神獣の国への召喚 ~無自覚聖女は神獣を虜にする~

 自分でもよくとっさにこんなこと思いついたと思うよ。
「もう、誰にも、特別な効果が高いポーションは作れない、あんたの、あんたのせいだ!あんたが、無理に私から奪おうとしたから」
 がらんと音をたてて、道具が地面に落ちる。
 背の低い男は真っ青になって、震えだした。
「あんた、リョウナを探しに来たのは、特別なポーションを手に入れるためだろう?それを、あんたが台無しにした。誰に頼まれてきたのか知らないけれど、あはははは、大目玉だろうね?そりゃそうさ。1本金貨何枚もするようなポーションを安い薬葉さえあればいくらだって作れる道具を壊しちゃったんだからね。

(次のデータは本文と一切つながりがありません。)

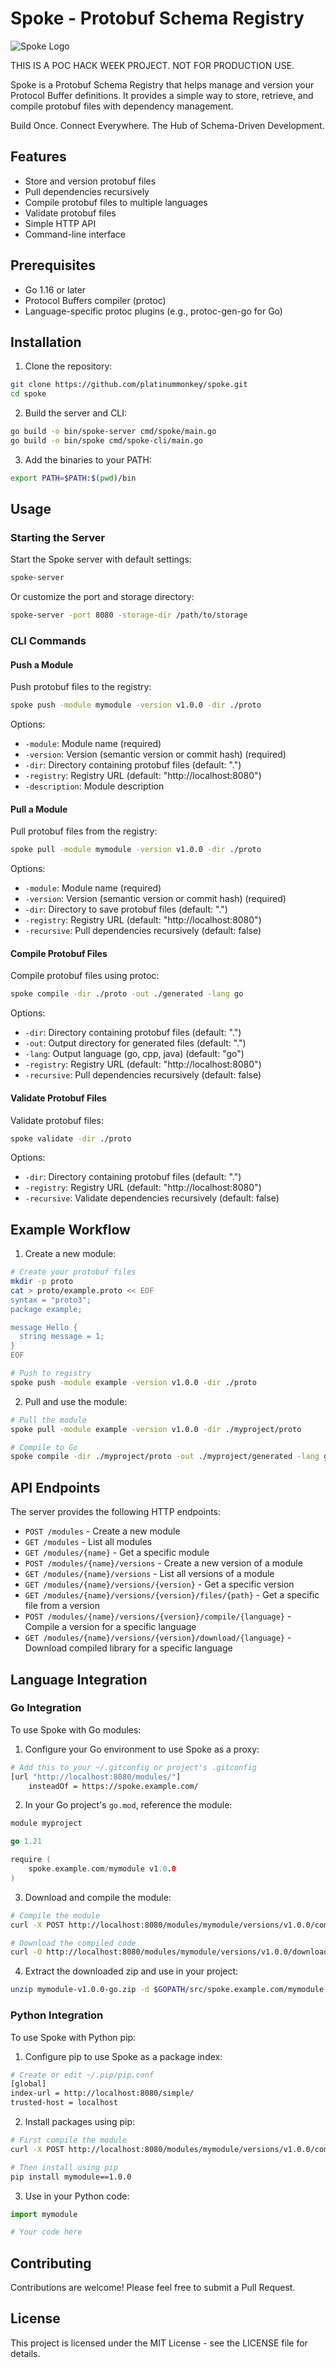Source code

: # Spoke - Protobuf Schema Registry

![Spoke Logo](./web/public/logos/logo_main.png)

THIS IS A POC HACK WEEK PROJECT. NOT FOR PRODUCTION USE.

Spoke is a Protobuf Schema Registry that helps manage and version your Protocol Buffer definitions. It provides a simple way to store, retrieve, and compile protobuf files with dependency management.

Build Once. Connect Everywhere. The Hub of Schema-Driven Development.


## Features

- Store and version protobuf files
- Pull dependencies recursively
- Compile protobuf files to multiple languages
- Validate protobuf files
- Simple HTTP API
- Command-line interface

## Prerequisites

- Go 1.16 or later
- Protocol Buffers compiler (protoc)
- Language-specific protoc plugins (e.g., protoc-gen-go for Go)

## Installation

1. Clone the repository:
```bash
git clone https://github.com/platinummonkey/spoke.git
cd spoke
```

2. Build the server and CLI:
```bash
go build -o bin/spoke-server cmd/spoke/main.go
go build -o bin/spoke cmd/spoke-cli/main.go
```

3. Add the binaries to your PATH:
```bash
export PATH=$PATH:$(pwd)/bin
```

## Usage

### Starting the Server

Start the Spoke server with default settings:
```bash
spoke-server
```

Or customize the port and storage directory:
```bash
spoke-server -port 8080 -storage-dir /path/to/storage
```

### CLI Commands

#### Push a Module

Push protobuf files to the registry:
```bash
spoke push -module mymodule -version v1.0.0 -dir ./proto
```

Options:
- `-module`: Module name (required)
- `-version`: Version (semantic version or commit hash) (required)
- `-dir`: Directory containing protobuf files (default: ".")
- `-registry`: Registry URL (default: "http://localhost:8080")
- `-description`: Module description

#### Pull a Module

Pull protobuf files from the registry:
```bash
spoke pull -module mymodule -version v1.0.0 -dir ./proto
```

Options:
- `-module`: Module name (required)
- `-version`: Version (semantic version or commit hash) (required)
- `-dir`: Directory to save protobuf files (default: ".")
- `-registry`: Registry URL (default: "http://localhost:8080")
- `-recursive`: Pull dependencies recursively (default: false)

#### Compile Protobuf Files

Compile protobuf files using protoc:
```bash
spoke compile -dir ./proto -out ./generated -lang go
```

Options:
- `-dir`: Directory containing protobuf files (default: ".")
- `-out`: Output directory for generated files (default: ".")
- `-lang`: Output language (go, cpp, java) (default: "go")
- `-registry`: Registry URL (default: "http://localhost:8080")
- `-recursive`: Pull dependencies recursively (default: false)

#### Validate Protobuf Files

Validate protobuf files:
```bash
spoke validate -dir ./proto
```

Options:
- `-dir`: Directory containing protobuf files (default: ".")
- `-registry`: Registry URL (default: "http://localhost:8080")
- `-recursive`: Validate dependencies recursively (default: false)

## Example Workflow

1. Create a new module:
```bash
# Create your protobuf files
mkdir -p proto
cat > proto/example.proto << EOF
syntax = "proto3";
package example;

message Hello {
  string message = 1;
}
EOF

# Push to registry
spoke push -module example -version v1.0.0 -dir ./proto
```

2. Pull and use the module:
```bash
# Pull the module
spoke pull -module example -version v1.0.0 -dir ./myproject/proto

# Compile to Go
spoke compile -dir ./myproject/proto -out ./myproject/generated -lang go
```

## API Endpoints

The server provides the following HTTP endpoints:

- `POST /modules` - Create a new module
- `GET /modules` - List all modules
- `GET /modules/{name}` - Get a specific module
- `POST /modules/{name}/versions` - Create a new version of a module
- `GET /modules/{name}/versions` - List all versions of a module
- `GET /modules/{name}/versions/{version}` - Get a specific version
- `GET /modules/{name}/versions/{version}/files/{path}` - Get a specific file from a version
- `POST /modules/{name}/versions/{version}/compile/{language}` - Compile a version for a specific language
- `GET /modules/{name}/versions/{version}/download/{language}` - Download compiled library for a specific language

## Language Integration

### Go Integration

To use Spoke with Go modules:

1. Configure your Go environment to use Spoke as a proxy:
```bash
# Add this to your ~/.gitconfig or project's .gitconfig
[url "http://localhost:8080/modules/"]
    insteadOf = https://spoke.example.com/
```

2. In your Go project's `go.mod`, reference the module:
```go
module myproject

go 1.21

require (
    spoke.example.com/mymodule v1.0.0
)
```

3. Download and compile the module:
```bash
# Compile the module
curl -X POST http://localhost:8080/modules/mymodule/versions/v1.0.0/compile/go

# Download the compiled code
curl -O http://localhost:8080/modules/mymodule/versions/v1.0.0/download/go
```

4. Extract the downloaded zip and use in your project:
```bash
unzip mymodule-v1.0.0-go.zip -d $GOPATH/src/spoke.example.com/mymodule
```

### Python Integration

To use Spoke with Python pip:

1. Configure pip to use Spoke as a package index:
```bash
# Create or edit ~/.pip/pip.conf
[global]
index-url = http://localhost:8080/simple/
trusted-host = localhost
```

2. Install packages using pip:
```bash
# First compile the module
curl -X POST http://localhost:8080/modules/mymodule/versions/v1.0.0/compile/python

# Then install using pip
pip install mymodule==1.0.0
```

3. Use in your Python code:
```python
import mymodule

# Your code here
```

## Contributing

Contributions are welcome! Please feel free to submit a Pull Request.

## License

This project is licensed under the MIT License - see the LICENSE file for details.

あはははは、ざまぁみろだ。大目玉どころか、仕事はクビじゃないのかい?それとも、犯罪者の烙印を押されて追放かねぇ?腕の一本も切られるか、下手したら責任を取って始末されるか。あははは、ざまぁみろ、ざまぁみろだ!」
 思いっきりあざ笑ってやると、背の低い男は顔を真っ赤にして、私をつかみ上げた。
「お前が素直に渡さないから悪いんだ、俺のせいじゃないっ!ああ、そうだ、お前のせいだ、お前が償えっ!」
 男がマントの下の服のどこかから短剣を取り出した。
「やめろっ」
 背の低い男の手をつかんで、背の高い男が止める。
「なんでだよ、お前だって一緒に処罰されるかもしれないんだぞ!だったら、この女さえ始末してしまえば!」
「町の人間の目がある。皆殺しにでもするつもりか!始末するにも方法っていうものがあるだろう」
 くっ。なんだよ、聖騎士ってやつは、人殺しも罪にならないってのかよ!
 こりゃ、おちおち一人になるわけにはいかなそうだ。だが、ちょうどいい。
「た、助けてくれよ、そ、その代わり、いいもの上げるから」
 必死の形相で命乞いをして見せる。
「いいものだと?」
「ああ、ちょっと待っててくれ」
 急いで部屋から、リョウナの着ていた服を持ってくる。町を出ていくときに、ブルーノに行く前に町の人間がリョウナに服を渡したんだ。
「血だらけの……なんだこれは」
 そう。血だらけだったから。見るに見かねてね。軽くぬれタオルで血もぬぐってからブルーノに向かった。